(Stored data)
◇ ◇ ◇ ◇
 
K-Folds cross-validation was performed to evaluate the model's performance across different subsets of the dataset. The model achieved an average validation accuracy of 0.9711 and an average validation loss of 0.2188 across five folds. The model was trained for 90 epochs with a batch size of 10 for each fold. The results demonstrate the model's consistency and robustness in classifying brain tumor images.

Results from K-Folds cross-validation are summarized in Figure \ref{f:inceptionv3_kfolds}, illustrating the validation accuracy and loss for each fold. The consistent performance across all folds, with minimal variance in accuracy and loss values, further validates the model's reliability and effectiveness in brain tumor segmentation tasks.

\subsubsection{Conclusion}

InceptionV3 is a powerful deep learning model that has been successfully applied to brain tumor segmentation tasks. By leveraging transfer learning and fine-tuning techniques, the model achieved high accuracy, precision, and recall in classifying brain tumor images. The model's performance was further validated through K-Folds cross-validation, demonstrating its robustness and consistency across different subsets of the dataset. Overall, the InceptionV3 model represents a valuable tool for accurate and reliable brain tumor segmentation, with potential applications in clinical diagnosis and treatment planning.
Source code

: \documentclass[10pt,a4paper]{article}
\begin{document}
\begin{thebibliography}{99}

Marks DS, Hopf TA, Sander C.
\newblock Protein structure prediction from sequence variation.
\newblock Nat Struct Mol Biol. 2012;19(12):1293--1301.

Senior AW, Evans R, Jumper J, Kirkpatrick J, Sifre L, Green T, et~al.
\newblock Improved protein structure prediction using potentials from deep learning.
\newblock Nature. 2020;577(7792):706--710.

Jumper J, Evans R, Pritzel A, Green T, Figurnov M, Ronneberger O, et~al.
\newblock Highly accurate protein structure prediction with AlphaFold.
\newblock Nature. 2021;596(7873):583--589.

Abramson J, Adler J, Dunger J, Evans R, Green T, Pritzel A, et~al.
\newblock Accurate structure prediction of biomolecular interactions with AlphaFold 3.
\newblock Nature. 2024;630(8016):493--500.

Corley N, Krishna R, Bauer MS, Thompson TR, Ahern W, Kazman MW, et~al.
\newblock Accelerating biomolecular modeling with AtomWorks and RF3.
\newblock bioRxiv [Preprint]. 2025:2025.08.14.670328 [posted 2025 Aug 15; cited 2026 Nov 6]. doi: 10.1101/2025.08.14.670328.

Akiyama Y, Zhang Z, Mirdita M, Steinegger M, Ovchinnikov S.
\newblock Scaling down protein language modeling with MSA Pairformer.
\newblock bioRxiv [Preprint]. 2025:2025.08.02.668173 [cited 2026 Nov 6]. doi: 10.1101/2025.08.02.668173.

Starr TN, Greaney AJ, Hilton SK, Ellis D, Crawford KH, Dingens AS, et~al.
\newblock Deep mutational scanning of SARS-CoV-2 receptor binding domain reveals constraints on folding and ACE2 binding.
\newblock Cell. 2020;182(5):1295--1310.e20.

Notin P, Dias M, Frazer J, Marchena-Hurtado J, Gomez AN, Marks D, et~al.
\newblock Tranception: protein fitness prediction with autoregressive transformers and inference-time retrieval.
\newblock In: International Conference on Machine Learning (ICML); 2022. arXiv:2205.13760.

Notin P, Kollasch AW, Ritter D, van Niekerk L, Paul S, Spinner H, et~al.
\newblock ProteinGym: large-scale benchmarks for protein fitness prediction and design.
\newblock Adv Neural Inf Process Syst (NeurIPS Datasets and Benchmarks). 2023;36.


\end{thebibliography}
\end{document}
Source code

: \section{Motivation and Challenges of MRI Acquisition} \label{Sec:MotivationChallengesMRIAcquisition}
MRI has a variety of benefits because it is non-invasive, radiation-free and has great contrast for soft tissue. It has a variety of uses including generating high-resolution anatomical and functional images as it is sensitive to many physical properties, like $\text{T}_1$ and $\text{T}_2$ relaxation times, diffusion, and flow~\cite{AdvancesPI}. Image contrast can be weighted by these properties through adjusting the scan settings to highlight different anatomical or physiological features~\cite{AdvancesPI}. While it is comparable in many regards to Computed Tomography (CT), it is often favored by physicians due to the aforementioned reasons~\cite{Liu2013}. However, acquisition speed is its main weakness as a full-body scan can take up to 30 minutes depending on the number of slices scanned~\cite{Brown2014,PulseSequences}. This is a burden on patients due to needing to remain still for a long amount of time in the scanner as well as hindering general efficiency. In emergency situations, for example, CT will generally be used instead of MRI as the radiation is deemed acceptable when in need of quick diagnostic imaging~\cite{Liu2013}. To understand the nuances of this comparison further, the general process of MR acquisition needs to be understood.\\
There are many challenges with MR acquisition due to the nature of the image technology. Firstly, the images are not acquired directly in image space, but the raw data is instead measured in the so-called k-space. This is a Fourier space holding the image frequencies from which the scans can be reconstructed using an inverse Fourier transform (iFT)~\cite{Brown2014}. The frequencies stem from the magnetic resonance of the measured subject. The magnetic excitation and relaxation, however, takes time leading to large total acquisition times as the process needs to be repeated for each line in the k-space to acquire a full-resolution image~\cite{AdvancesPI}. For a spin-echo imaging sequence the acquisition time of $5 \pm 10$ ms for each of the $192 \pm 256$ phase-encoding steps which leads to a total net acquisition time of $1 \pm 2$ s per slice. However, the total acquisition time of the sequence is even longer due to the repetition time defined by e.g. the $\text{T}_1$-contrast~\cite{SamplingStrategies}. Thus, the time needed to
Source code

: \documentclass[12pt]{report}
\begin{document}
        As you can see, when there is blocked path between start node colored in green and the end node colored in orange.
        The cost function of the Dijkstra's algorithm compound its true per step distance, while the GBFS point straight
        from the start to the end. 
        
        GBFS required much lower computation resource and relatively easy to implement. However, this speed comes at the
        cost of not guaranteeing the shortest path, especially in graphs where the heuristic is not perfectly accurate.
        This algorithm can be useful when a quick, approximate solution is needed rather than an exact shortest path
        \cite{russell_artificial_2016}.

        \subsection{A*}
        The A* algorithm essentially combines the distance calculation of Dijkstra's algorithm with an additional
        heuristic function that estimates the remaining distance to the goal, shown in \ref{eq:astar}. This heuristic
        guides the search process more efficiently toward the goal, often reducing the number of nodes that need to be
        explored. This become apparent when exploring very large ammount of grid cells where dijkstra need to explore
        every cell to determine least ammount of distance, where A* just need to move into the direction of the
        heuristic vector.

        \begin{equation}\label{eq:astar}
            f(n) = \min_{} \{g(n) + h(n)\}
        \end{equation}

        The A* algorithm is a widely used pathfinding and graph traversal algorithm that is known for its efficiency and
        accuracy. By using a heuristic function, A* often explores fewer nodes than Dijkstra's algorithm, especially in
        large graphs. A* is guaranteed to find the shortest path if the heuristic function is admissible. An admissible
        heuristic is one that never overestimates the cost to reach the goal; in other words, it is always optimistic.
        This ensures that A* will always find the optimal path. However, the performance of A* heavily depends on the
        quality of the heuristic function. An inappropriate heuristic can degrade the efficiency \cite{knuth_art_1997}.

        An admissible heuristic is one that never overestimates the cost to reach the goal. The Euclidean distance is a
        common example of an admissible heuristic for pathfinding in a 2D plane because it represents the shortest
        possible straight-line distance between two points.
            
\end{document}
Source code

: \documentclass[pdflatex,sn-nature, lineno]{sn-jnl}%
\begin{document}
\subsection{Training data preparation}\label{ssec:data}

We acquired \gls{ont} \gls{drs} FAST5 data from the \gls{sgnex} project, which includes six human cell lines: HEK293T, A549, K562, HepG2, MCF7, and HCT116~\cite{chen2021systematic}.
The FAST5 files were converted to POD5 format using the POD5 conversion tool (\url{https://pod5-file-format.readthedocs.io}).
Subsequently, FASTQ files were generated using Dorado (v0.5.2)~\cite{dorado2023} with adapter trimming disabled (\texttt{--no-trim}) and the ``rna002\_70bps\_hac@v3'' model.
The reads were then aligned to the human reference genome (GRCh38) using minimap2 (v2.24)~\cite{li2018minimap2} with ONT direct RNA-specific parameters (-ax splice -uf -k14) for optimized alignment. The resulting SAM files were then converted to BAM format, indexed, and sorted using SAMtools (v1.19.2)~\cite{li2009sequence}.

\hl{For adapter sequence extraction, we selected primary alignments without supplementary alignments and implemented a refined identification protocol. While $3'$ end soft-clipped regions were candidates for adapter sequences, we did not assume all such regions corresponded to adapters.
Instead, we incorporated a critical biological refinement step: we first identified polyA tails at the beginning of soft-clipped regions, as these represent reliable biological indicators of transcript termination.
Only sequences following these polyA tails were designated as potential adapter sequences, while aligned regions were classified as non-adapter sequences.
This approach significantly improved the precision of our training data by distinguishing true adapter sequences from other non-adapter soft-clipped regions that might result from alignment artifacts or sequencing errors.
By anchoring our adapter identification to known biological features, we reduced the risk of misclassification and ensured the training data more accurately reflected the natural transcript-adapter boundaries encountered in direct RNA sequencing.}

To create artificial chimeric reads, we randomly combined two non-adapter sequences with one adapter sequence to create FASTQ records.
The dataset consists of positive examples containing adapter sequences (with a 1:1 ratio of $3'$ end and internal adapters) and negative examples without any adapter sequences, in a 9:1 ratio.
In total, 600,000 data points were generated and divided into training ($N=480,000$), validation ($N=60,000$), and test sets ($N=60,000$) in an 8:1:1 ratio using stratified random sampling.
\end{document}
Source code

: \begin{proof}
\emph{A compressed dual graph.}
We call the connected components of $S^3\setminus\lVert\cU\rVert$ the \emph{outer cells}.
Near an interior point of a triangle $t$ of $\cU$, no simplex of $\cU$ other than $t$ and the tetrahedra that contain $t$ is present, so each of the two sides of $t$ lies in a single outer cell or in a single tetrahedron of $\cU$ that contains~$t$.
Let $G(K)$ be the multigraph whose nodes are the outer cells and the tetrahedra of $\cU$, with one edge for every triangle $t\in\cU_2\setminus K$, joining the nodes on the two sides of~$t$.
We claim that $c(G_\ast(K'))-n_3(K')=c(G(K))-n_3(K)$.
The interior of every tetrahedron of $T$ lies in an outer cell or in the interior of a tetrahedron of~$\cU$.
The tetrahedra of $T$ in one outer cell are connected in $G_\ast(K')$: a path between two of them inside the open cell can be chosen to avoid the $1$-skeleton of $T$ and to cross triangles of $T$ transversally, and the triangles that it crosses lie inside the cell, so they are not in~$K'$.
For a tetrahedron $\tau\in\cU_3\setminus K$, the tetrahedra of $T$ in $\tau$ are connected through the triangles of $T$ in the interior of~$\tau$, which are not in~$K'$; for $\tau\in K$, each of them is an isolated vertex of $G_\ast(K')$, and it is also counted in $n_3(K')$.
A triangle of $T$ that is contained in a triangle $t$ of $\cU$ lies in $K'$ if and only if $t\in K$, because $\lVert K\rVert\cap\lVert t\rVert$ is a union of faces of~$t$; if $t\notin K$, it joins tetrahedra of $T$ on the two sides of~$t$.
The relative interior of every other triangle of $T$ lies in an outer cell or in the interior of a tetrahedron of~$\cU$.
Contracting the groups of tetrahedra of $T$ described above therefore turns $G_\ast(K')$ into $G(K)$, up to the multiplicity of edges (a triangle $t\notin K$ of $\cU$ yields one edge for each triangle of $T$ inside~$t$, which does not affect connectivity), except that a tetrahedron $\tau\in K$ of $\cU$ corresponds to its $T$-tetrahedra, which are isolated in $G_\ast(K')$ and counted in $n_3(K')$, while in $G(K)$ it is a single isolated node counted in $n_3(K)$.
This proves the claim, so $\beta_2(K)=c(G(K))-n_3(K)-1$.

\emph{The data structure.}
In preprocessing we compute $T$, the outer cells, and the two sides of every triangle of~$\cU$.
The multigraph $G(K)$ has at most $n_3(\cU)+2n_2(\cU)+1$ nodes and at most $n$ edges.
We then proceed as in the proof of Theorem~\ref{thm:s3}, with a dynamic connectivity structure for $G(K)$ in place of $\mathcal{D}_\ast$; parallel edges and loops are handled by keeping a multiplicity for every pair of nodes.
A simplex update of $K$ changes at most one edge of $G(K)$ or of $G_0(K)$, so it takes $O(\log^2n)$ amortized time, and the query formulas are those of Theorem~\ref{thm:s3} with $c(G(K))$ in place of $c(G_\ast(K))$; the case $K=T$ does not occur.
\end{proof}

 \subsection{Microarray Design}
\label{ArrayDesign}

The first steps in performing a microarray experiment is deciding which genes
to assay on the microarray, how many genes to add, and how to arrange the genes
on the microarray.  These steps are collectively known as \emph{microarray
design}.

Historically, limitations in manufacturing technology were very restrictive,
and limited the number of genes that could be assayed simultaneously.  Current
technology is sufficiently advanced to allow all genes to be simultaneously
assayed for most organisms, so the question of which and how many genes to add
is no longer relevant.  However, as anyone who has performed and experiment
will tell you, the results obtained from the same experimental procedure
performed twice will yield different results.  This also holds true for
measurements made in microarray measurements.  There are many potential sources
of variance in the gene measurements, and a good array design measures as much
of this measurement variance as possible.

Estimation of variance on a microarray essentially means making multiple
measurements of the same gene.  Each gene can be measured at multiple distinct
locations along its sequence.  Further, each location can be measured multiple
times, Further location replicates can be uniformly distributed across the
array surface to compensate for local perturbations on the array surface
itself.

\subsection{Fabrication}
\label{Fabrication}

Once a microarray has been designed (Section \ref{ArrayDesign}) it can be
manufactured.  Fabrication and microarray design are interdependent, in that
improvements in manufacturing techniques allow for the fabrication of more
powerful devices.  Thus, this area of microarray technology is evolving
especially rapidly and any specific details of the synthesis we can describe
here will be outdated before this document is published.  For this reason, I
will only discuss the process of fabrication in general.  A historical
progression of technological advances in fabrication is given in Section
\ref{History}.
◇ ◇ ◇ ◇
◆ **About this task**:
Using the data above, reproduce exactly the lines between those holding "In preprocessing we" and "The multigraph $G(K)$", inclusive, and no others.

◆ **Answer to this problem**:
In preprocessing we compute $T$, the outer cells, and the two sides of every triangle of~$\cU$.
The multigraph $G(K)$ has at most $n_3(\cU)+2n_2(\cU)+1$ nodes and at most $n$ edges.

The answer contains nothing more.